Apart from Victoria Wood's Kitty, Cheadle's campest claim to fame is saucy singer and dancer Diana Darvey - a distinctly recognisable face from the Benny Hill show. She got to slap little Jackie Wright on the head in Michael Jackson's favourite comedy - for which the suburb should be very proud. They have funded statues on less elsewhere. The next time I watch Carry On Behind (and I do, at least twice a year) I'm going to look out for her.  

Diana Darvey keeps some old men abreast of the news - oooh cheeky

 

Diana Darvey keeps some old men abreast of the news - oooh cheeky

The lads in the decidedly unpretentious farm produce shop W Hulme look like they might have heard of her. But they haven't. Too busy creating massive Desperate Dan-sized products in the back. 
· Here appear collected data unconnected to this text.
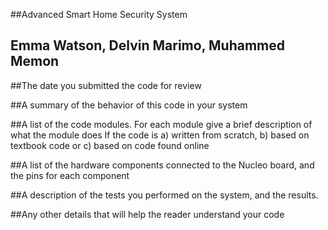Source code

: ##Advanced Smart Home Security System

## Emma Watson, Delvin Marimo, Muhammed Memon


##The date you submitted the code for review


##A summary of the behavior of this code in your system


##A list of the code modules. For each module give a brief description of what the module does
If the code is a) written from scratch, b) based on textbook code or c) based on code found online



##A list of the hardware components connected to the Nucleo board, and the pins for each component



##A description of the tests you performed on the system, and the results.



##Any other details that will help the reader understand your code
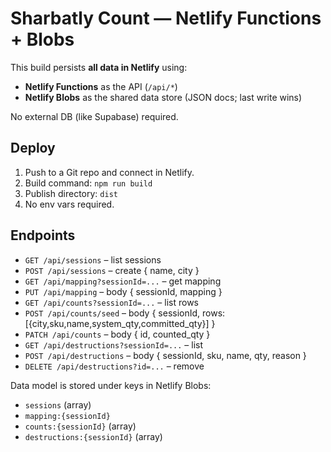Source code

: # Sharbatly Count — Netlify Functions + Blobs

This build persists **all data in Netlify** using:
- **Netlify Functions** as the API (`/api/*`)
- **Netlify Blobs** as the shared data store (JSON docs; last write wins)

No external DB (like Supabase) required.

## Deploy
1) Push to a Git repo and connect in Netlify.
2) Build command: `npm run build`
3) Publish directory: `dist`
4) No env vars required.

## Endpoints
- `GET /api/sessions` – list sessions
- `POST /api/sessions` – create { name, city }
- `GET /api/mapping?sessionId=...` – get mapping
- `PUT /api/mapping` – body { sessionId, mapping }
- `GET /api/counts?sessionId=...` – list rows
- `POST /api/counts/seed` – body { sessionId, rows: [{city,sku,name,system_qty,committed_qty}] }
- `PATCH /api/counts` – body { id, counted_qty }
- `GET /api/destructions?sessionId=...` – list
- `POST /api/destructions` – body { sessionId, sku, name, qty, reason }
- `DELETE /api/destructions?id=...` – remove

Data model is stored under keys in Netlify Blobs:
- `sessions` (array)
- `mapping:{sessionId}`
- `counts:{sessionId}` (array)
- `destructions:{sessionId}` (array)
They do immense hearty looking pies, only missing a couple of horns, that probably need a man and a van to get home. Plus huge chunks of savoury duck - like something that might come out of a cannon - apparently popular with long term regulars. 

Steve has had the shop for two years and has maintained it the way it was, apparently, 70 years back.

It strikes me that no one really cares about the history of these things. Churches and monuments, yes, stately homes and toffee-nosed Town Halls too, but what about these little places? Places where generation on generation of kids have shifted unhappily and thought, “My mum's getting savoury duck for tea. I'm not eating that!” 

(For the uninitiated a ‘savoury duck’ is a faggot. For any US readers that's a type of food.)

Create It! A shop for crafty kids

 

Create It! A shop for crafty kids

Figuring Out Cheadle, Indian Tiffin Rooms and Waterfalls

It’s outside that wittily monikered Sea, It Fresh, that a lady who looks just like Victoria Wood’s Kitty, a passenger in a 4x4, asks me the way to John Lewis. I make some vague recommendation that she, "keep straight". How is it proper language deserts us when giving directions? 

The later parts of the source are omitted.